Source texts of formatted documents
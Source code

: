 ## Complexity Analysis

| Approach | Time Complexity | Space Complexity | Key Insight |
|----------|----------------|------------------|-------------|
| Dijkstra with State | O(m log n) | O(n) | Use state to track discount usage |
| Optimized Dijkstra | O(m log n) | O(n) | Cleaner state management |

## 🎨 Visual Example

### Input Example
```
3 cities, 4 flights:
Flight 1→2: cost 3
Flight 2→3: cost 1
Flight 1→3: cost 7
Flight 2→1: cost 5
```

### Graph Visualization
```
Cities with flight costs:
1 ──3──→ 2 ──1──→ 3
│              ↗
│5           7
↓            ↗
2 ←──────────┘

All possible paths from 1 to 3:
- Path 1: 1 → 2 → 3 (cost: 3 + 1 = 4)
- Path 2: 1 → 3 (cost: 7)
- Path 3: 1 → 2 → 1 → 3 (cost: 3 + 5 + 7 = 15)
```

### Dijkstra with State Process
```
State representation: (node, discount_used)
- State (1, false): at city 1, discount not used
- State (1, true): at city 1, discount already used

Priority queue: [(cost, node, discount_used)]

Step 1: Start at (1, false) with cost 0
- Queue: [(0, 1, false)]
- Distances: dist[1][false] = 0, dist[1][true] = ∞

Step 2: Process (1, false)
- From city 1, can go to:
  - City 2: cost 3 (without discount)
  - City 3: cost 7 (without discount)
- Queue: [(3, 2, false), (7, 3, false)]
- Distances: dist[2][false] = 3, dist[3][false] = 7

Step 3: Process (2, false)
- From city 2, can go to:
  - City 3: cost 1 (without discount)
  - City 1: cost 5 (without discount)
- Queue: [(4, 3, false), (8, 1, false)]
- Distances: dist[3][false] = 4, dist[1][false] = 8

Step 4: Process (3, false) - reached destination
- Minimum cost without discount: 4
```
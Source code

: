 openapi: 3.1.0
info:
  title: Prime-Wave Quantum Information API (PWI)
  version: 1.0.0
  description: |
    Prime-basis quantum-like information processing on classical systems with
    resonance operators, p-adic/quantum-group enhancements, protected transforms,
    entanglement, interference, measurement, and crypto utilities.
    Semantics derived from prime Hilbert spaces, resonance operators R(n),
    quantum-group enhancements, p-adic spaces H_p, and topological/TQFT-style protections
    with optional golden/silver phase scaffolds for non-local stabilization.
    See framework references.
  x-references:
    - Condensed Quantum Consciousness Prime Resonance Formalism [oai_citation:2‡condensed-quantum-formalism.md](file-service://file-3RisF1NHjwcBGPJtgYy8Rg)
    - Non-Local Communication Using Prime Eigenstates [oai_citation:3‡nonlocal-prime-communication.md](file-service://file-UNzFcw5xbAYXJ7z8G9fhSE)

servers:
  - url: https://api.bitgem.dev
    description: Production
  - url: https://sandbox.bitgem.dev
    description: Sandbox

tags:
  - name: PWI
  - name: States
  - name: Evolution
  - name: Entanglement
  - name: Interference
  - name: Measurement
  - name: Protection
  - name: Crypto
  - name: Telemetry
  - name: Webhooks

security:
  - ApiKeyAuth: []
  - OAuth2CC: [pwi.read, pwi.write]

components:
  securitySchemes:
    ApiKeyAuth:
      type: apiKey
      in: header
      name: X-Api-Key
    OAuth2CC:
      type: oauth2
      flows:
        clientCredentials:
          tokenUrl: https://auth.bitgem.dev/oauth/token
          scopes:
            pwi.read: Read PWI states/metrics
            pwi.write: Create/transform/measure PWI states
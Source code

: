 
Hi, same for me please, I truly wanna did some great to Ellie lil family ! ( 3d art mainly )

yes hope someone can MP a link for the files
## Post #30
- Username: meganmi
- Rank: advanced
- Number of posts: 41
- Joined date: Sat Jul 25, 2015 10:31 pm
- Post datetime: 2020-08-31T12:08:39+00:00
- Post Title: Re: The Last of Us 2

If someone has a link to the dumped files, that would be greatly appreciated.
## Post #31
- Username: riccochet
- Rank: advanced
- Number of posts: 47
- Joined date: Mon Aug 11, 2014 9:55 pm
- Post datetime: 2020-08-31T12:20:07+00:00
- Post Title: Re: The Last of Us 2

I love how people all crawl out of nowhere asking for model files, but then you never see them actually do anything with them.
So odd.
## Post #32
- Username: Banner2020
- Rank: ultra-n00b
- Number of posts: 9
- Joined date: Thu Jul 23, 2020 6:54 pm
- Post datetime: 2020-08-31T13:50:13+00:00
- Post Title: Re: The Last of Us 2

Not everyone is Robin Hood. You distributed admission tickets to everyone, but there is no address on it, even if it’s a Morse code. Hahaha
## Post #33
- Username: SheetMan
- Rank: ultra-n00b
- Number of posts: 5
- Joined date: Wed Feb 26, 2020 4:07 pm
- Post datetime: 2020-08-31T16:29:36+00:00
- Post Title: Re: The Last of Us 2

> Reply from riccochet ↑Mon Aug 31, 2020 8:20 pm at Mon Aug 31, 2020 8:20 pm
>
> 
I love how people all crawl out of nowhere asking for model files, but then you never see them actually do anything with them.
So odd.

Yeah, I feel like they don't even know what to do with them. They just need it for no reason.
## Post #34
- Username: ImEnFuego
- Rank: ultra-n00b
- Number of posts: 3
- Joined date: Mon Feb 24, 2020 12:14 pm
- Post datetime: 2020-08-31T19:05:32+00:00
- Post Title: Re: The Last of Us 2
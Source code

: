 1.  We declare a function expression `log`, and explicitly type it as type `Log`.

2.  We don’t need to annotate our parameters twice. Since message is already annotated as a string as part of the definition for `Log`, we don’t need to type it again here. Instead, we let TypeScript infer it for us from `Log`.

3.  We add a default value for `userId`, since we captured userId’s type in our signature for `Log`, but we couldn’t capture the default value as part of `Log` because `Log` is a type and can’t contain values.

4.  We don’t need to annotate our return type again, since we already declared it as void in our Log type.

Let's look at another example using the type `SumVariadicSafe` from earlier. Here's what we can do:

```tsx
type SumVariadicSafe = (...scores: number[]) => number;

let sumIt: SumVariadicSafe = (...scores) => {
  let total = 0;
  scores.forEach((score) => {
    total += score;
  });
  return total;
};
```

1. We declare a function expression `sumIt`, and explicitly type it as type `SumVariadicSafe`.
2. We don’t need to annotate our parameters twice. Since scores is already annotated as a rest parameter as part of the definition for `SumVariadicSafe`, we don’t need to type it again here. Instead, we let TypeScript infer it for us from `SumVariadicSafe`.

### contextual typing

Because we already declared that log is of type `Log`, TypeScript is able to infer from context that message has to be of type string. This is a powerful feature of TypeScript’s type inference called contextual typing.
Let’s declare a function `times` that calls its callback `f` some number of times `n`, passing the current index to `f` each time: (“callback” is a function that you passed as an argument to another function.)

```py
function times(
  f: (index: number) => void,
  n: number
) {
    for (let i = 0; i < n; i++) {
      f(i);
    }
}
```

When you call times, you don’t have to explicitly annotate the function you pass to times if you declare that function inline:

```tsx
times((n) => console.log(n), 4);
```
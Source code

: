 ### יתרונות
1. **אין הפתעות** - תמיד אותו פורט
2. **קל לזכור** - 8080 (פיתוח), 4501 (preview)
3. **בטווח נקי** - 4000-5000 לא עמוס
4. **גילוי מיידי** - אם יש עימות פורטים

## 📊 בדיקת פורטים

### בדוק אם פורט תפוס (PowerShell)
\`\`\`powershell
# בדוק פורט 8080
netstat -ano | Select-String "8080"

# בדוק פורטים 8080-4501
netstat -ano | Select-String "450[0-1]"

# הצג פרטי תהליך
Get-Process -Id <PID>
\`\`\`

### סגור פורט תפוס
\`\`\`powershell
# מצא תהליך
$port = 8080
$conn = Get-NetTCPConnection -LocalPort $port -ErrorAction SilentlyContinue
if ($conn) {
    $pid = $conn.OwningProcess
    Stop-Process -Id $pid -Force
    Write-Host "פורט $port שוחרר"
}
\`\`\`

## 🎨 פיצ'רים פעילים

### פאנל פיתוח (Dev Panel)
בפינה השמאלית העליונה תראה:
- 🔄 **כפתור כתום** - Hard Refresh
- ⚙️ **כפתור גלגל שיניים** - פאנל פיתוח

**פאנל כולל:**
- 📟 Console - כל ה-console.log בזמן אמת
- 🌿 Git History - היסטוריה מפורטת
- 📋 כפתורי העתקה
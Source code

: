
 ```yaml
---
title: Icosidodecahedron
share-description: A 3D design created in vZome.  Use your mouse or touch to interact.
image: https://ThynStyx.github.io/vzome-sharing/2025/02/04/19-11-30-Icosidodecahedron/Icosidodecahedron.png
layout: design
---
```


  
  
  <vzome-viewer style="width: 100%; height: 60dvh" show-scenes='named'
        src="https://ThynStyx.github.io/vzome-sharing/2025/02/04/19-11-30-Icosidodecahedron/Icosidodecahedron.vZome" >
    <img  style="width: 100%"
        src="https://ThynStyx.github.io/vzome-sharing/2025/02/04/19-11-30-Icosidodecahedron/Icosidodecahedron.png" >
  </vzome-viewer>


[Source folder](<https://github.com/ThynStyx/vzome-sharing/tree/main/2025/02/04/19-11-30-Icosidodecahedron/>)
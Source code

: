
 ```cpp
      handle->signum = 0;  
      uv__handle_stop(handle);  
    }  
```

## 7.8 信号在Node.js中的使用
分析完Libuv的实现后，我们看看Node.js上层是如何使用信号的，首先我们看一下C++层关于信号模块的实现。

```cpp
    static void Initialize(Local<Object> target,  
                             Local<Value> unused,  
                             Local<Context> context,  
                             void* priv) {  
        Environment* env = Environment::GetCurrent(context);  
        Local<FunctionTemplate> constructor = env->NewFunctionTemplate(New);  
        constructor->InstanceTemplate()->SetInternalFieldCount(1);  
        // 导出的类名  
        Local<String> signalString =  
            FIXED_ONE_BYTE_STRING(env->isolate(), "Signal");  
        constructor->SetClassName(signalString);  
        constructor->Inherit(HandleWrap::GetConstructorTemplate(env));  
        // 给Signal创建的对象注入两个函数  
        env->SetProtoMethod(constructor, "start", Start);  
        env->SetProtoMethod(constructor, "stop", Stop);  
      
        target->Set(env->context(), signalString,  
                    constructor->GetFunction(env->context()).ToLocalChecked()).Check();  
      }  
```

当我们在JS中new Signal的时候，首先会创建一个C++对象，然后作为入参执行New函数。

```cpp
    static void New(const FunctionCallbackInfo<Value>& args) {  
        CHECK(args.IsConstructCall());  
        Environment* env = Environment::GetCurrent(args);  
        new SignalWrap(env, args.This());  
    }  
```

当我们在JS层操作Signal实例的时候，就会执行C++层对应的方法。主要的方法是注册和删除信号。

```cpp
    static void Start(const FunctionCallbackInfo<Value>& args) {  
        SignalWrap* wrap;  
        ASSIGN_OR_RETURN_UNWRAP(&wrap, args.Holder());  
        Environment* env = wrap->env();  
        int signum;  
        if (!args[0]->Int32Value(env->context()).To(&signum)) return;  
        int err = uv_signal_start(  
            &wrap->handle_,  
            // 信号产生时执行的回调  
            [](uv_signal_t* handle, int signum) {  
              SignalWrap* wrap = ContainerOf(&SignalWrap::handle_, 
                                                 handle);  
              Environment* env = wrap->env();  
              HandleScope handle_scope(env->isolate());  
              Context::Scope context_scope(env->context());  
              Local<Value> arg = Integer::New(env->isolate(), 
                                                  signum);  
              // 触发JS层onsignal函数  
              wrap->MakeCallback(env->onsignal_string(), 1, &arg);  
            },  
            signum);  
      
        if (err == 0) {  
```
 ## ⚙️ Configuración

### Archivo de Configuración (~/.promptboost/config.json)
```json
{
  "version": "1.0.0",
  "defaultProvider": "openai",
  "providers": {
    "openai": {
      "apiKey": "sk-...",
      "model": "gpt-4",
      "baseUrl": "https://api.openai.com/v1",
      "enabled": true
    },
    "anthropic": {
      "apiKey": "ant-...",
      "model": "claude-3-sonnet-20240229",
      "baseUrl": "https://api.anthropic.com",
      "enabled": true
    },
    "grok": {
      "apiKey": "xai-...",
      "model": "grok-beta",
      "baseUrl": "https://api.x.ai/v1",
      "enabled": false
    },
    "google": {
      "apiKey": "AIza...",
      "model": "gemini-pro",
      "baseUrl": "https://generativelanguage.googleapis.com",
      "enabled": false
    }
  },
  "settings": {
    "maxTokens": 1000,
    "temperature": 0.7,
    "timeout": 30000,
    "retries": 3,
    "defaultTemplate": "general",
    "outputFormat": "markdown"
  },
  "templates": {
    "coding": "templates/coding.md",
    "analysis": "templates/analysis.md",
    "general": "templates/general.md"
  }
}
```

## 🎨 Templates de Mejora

_Aim of the exercise_:
For the entries shown above, give the number of lines that include the word "even", without any other text.

_Response for this exercise_:
2